Sunday, February 5, 2012

Bittersweet procrastination

I have an overwhelming number and variety of things to get done this month, related either to aging relatives or children who refuse to do homework.  But I want to take the time to mention this book that I read last month: A Bittersweet Season: Caring for Our Aging Parents and Ourselves, by Jane Gross.  2011, Alfred A. Knopf.  The author also started the NY Times blog The New Old Age.

Here are just three of the many helpful things I read in this book:

“Denial runs deep, and the odds that you are reading this book to prepare for something that hasn’t yet happened are slim, no matter how much I wish otherwise.  More than likely, you’re already in the thick of things, as I was, and have already made your share of panicky mistakes. There’s little to be gained by going back down the pointless highway of second-guessing yourself.  I, you, most of us do the best we can, just as our parents did the best they could with us when we were children, getting tons of things wrong, or just a few, some because of omission and some commission but guided, except in rare instances, by good intentions.”  P. 56

“You can judge the quality of geriatric care from hospital to hospital by how they manage dentures.” 

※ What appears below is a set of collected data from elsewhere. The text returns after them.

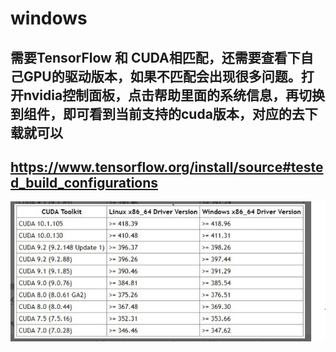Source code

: # windows
 ## 需要TensorFlow 和 CUDA相匹配，还需要查看下自己GPU的驱动版本，如果不匹配会出现很多问题。打开nvidia控制面板，点击帮助里面的系统信息，再切换到组件，即可看到当前支持的cuda版本，对应的去下载就可以
 
 ## https://www.tensorflow.org/install/source#tested_build_configurations
![image](https://raw.githubusercontent.com/CPS-zhangX/PhD-Study/master/images/cuda%20install2.png)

One of the main indicators that a person is reaching a state of dependency on others is whether she can rise from a chair without pushing off with her hands.

As soon as I read that last one, I panicked and had to try it myself.  No, I haven’t reached a state of dependency yet, it seems, but I hope and pray when my turn approaches that I’ll do something about it before I reach that point.  Today I needed to actually do some paid work, but it was a rare sunny day here, so I bagged the work and instead went for a walk in the park with Youngest Daughter.  I have not been getting any exercise.  There are some times when procrastination is just good for one’s mental health.  


Cassi Renee said...

Dentures, huh? Something to keep in mind. I really dread the point where my parents can't take care of each other. They've just both been extremely independent, in fact my mom (83) still regrets retiring from teaching 2 years ago. But unfortunately, bodies weren't designed to last forever.

Is your daughter really refusing to do homework? Or just interminably slow and combative?

Common Household Mom said...

Cassi, that's wonderful to hear that your parents are still independent. If you can be thankful for that, I think that is good, and if things are difficult later on, remember these times. My Mom is still teaching (at the graduate level) and she will be 80 in May! I think it's the one thing that keeps her sane.

The book I mentioned is not necessarily a _fun_ read, but it was VERY helpful to me. Not all the scenarios in the book pertain to our family's situation, but it still helped in hearing someone else's story about her aging parent.

My daughter, my daughter... yes, she acts in all those ways. Sigh.

Green Girl in Wisconsin said...

This sounds like a must-read for anyone with aging parents. Period.

Italia said...

Having been a major caregiver during the last years of my parents lives I was interested to see what Jane Gross had to say in this book. Death and caring for those we love in their last years and last days is never an easy subject to approach, especially in the form of a book. Most of us assume our parents are just going to keep clicking right along and then when it seems they suddenly cannot care for themselves we are shocked. In reality their decline has been coming on and we just do not want to see it. Jane relates what she and her brother and her mother experienced in her mother's last years. She tells it straightforward and with honesty. And underlying throughout the book is a sense of "it is ok to feel what you feel" as you go through this process. This book is a valuable resource for any child whose parent(s) are approaching their declining years. Difficult to talk about - yes.